The weight of public opinion meant that George Osborne was virtually compelled to cut fuel duty in yesterday’s Budget. But the reality is that motorists are unlikely to feel better off this year.
On the face of it, the 1p-a-litre cut in fuel duty in this year’s Budget was good news for motorists – some relief from current record prices at the pump.
Better news still was the Chancellor’s decision to scrap the 1p-a-litre duty escalator and delay April’s inflationary rise on fuel duty.
All told, if this had gone ahead, with VAT added this would have amounted to about 5p-a-litre. So, as George pointed out, we’re actually going to save (a theoretical) 6p-a-litre when filling up.
It’s a welcome gesture, but the price of diesel at my local garage jumped a staggering 4p-a-litre overnight the other week. And, lest we forget, the Chancellor also put fuel up by 3p-a-litre in January. So I can’t see many motorists feeling better off.
Not a fuel duty stabiliser
There was a lot of talk about the new Fair Fuel Stabiliser. Essentially, this means scrapping the fuel duty escalator (which adds 1p to a litre on top of inflation each April), reducing duty by 1p, and taxing North Sea Oil companies harder while the price of oil remains high.

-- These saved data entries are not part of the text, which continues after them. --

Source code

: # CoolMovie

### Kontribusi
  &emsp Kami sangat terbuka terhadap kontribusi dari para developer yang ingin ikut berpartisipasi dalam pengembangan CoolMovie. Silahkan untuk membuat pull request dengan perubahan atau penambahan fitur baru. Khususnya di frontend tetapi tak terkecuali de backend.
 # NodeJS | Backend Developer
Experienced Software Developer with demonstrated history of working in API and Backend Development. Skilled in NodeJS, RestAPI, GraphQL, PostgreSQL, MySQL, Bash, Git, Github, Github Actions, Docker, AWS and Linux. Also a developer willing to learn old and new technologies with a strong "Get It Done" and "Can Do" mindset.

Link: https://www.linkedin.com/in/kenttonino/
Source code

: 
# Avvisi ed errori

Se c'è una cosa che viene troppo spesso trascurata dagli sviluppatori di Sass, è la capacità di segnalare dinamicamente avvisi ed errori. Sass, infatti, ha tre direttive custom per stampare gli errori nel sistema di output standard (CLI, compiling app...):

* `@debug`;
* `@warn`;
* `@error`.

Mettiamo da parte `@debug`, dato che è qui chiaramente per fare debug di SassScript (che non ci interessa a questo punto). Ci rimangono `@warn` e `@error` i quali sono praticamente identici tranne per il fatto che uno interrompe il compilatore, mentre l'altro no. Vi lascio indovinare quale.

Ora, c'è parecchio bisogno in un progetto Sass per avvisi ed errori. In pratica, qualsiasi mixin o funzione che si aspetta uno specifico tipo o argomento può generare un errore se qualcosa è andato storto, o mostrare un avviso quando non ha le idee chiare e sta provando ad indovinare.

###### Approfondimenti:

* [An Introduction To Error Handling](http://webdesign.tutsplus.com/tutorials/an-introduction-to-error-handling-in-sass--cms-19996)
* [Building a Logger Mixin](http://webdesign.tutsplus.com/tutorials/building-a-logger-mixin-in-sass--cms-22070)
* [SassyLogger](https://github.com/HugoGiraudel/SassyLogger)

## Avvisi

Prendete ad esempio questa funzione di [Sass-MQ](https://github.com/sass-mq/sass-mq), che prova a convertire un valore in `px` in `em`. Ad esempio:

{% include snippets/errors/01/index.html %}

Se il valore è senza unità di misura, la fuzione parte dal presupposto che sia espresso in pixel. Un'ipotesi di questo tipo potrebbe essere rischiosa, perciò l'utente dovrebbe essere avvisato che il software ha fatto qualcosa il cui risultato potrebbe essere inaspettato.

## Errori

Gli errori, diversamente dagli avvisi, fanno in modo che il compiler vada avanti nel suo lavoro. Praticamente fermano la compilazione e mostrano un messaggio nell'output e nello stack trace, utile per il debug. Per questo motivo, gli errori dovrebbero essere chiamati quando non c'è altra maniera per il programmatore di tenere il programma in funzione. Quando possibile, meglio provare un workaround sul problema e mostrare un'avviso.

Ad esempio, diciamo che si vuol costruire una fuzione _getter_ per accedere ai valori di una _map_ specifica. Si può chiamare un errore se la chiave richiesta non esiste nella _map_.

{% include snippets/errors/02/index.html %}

When (or more pertinently, if) the price of oil comes down to around $75 a barrel, oil company taxes will fall, and the government will re-introduce the fuel duty escalator for drivers.
But this is a far cry from the fuel duty stabiliser promised by the Tories in their election manifesto. That proposed keeping the price of fuel broadly static at the pump (within 5p-a-litre either way) with duty levels flexing as the price of oil rose or fell. That would have pleased a lot of drivers, but has obviously proved too complex to introduce.
By contrast, the measures in yesterday’s Budget offer drivers no protection against rising oil prices. As George Osborne himself said on BBC Breakfast today, ‘I can only control the duty on fuel, not global oil prices.’ The reality, given the situation in Libya and current levels of oil speculation on the markets, is that our 1p (or even 6p) relief at the pump will be wiped out within a week or two.
Car tax is rising
On top of that, most of us will have to pay more for a tax disc from April onwards. The prices for most mainstream cars will rise between £5 and £10 a year (due to inflation).
Of course, it would be churlish to expect big handouts from a government trying to steer a path through an economic disaster zone. But let’s not have the wool pulled over our eyes. Motorists are still just as vulnerable to rising oil prices as we were before, and there’s little chance of them falling soon.
My advice is to fill up now at your cheapest local forecourt (I tend to use petrolprices.com to find the cheapest fuel) and then hope for the best. That, I suspect, is exactly what Mr Osborne is doing. Do you think the Budget did enough for motorists? How will it affect you and your driving habits?